Saturday, April 23, 2022

The time comes

My mother's life-long friend has declined into dementia.  She was fine until she had hip replacement surgery.  Since that she has just faded away.  I always liked her.  She had such a fund of stories and lore, vivacious and always a pleasure to be around.  My mother has known her since they were children, both early boomers, and now.... When my mother called her the other day she thought she was her daughter.  It seemed like she did not remember my mother at all, but then suddenly she asked when she was coming to pick her up because they were late for some play that they had gone together to see at the Pasadena Playhouse in the 1970s.  Then she lapsed into mumbling and after a few  minutes my mother told her good-bye.  There was a certain finality in the way she said it.
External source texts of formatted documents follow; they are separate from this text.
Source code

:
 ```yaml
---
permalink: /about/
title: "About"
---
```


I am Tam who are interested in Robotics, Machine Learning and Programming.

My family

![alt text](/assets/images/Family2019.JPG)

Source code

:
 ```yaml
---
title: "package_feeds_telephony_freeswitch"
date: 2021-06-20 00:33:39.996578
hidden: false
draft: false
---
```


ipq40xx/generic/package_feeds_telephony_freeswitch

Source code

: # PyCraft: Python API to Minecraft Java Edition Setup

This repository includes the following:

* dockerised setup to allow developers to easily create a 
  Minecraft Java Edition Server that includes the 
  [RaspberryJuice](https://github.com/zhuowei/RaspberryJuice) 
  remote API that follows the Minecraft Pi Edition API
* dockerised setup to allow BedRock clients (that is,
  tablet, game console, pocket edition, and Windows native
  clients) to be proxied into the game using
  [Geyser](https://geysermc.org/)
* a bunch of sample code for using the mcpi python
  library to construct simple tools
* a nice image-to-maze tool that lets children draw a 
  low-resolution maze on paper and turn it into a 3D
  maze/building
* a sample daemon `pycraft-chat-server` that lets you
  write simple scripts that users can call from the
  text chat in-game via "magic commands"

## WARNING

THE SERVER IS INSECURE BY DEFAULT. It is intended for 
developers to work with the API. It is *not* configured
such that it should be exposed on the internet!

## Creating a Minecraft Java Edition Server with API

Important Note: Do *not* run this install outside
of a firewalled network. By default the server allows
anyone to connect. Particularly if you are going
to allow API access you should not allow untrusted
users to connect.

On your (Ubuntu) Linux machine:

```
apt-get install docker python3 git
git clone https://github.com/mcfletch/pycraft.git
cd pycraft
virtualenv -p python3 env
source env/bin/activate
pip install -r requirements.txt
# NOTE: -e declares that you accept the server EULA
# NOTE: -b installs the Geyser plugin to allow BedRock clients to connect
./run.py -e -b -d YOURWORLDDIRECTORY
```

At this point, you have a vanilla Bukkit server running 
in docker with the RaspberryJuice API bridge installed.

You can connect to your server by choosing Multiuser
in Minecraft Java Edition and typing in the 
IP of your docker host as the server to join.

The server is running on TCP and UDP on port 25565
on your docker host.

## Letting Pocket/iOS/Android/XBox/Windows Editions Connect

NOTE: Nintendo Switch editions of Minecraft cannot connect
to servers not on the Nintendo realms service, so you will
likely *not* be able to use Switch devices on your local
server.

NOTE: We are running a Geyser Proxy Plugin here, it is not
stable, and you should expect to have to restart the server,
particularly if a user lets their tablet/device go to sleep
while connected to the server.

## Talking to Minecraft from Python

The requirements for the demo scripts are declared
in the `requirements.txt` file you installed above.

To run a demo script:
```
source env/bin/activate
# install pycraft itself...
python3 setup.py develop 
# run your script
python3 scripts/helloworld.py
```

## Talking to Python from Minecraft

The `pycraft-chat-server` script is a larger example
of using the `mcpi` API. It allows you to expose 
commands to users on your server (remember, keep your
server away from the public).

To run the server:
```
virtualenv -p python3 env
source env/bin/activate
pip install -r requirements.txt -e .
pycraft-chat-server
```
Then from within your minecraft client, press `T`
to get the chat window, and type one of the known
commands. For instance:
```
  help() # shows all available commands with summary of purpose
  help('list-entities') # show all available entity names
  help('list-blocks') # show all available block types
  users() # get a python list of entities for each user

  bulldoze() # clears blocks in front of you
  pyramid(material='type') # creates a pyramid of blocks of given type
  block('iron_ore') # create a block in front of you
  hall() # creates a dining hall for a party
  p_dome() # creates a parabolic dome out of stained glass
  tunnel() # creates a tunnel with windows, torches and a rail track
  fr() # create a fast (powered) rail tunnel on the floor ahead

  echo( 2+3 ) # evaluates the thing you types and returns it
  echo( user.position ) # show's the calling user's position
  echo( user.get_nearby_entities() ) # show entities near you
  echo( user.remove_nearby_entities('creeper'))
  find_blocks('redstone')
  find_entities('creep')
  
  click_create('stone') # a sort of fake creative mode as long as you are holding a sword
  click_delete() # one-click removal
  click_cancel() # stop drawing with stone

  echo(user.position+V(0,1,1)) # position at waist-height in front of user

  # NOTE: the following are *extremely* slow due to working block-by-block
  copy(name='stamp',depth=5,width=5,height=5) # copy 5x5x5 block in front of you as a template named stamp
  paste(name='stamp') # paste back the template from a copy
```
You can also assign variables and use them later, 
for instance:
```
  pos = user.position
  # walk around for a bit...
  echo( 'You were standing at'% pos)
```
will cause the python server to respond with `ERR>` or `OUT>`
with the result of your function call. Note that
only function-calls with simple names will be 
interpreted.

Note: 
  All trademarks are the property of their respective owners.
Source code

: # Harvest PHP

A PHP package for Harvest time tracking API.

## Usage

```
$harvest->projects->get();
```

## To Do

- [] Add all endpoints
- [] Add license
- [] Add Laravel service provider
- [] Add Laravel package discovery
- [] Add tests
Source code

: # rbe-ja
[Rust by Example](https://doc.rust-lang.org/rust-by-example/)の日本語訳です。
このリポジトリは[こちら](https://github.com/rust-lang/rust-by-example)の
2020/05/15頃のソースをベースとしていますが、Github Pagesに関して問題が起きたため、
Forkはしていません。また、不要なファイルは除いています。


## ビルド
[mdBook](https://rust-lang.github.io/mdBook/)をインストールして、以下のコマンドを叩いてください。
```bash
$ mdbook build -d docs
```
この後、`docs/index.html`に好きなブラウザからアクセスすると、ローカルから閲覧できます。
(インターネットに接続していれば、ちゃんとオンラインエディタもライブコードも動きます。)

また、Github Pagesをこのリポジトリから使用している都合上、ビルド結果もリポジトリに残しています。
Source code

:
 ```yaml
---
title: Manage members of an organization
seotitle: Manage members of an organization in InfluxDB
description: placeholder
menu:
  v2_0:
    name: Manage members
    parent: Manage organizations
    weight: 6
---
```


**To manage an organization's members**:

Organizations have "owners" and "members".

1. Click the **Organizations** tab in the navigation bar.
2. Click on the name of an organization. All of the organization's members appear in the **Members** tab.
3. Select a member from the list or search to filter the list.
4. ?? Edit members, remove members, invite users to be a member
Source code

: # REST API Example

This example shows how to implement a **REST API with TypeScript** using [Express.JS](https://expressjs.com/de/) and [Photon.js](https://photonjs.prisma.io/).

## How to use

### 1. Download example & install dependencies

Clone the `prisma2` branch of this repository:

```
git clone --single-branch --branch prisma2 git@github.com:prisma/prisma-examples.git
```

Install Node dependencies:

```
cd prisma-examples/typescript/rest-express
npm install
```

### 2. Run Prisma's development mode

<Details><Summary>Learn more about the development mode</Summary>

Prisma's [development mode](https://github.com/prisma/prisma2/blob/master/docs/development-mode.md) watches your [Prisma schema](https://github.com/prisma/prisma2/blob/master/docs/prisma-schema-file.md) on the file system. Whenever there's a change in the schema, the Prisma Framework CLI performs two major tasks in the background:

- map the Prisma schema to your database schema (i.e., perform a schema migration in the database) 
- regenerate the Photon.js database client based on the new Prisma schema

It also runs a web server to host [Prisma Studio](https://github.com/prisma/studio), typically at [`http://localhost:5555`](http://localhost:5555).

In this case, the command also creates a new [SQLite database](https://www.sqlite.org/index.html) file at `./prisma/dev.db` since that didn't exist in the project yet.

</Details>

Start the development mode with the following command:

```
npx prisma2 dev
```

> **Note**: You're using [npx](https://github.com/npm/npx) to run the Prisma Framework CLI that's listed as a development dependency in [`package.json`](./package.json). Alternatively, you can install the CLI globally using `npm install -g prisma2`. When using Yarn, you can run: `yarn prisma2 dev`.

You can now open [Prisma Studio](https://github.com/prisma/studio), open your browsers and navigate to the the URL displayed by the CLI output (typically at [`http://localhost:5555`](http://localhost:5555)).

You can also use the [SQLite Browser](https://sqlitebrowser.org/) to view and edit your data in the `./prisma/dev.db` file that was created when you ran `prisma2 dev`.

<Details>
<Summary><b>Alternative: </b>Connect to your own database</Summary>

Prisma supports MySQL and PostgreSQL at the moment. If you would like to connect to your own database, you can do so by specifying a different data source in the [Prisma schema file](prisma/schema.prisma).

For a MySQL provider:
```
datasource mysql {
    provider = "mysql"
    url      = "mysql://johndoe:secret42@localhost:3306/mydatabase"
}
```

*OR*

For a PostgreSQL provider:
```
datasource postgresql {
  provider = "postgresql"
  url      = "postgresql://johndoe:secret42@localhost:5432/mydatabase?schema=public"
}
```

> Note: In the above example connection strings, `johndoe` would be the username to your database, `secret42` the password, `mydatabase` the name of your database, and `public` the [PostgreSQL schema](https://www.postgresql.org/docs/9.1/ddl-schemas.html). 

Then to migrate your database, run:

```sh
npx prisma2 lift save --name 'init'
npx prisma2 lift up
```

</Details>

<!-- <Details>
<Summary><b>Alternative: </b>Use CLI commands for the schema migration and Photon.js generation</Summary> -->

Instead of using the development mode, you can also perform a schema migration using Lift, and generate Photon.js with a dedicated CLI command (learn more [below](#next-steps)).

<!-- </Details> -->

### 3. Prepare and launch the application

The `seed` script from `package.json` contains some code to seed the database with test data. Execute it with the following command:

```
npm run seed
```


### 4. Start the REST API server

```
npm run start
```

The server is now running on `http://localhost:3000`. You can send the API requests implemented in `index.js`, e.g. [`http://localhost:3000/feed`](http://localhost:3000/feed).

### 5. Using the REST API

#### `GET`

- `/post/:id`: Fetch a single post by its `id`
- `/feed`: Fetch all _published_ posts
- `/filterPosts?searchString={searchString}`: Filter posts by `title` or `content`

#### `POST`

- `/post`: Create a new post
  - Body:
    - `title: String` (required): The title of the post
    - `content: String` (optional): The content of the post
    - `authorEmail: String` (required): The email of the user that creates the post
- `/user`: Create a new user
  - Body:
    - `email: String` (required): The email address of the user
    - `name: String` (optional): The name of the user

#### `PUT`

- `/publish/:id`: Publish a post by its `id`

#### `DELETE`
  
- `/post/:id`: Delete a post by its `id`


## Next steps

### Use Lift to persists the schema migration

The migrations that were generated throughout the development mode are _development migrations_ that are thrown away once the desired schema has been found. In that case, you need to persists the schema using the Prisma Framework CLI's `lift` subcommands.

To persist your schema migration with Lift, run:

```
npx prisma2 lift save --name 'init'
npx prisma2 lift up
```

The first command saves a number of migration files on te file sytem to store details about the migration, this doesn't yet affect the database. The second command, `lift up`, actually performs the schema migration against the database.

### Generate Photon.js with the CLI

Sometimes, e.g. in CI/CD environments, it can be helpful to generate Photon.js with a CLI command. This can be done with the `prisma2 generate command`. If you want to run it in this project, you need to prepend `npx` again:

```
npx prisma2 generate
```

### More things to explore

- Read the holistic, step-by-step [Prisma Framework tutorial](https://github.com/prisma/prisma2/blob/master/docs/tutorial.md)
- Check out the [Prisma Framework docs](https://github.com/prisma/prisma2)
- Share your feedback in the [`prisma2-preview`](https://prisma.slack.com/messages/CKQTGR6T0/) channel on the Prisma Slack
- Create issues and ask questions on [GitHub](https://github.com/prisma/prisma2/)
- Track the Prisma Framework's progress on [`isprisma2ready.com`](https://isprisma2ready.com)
After she hung up, my mother said that she always talked to her as much as she could whenever she could because she knew some day they would not be able to.  One or the other would have this happen to them, or simply pass away.  And this day was the day.  Her friend was gone.  Alive in body for some while longer, but gone.  Then she looked at me and said, "Always talk to me.  It doesn't matter about what, just let us be together.  One day, one day soon, will be the last time we ever do, and we don't know when that will be.  I will miss not talking to you so much when I am gone."  Tears welled up in my eyes and felt an overwhelming wave of sadness, yet I was at a loss for words. I wanted to talk, to say what I felt to her, but I could not.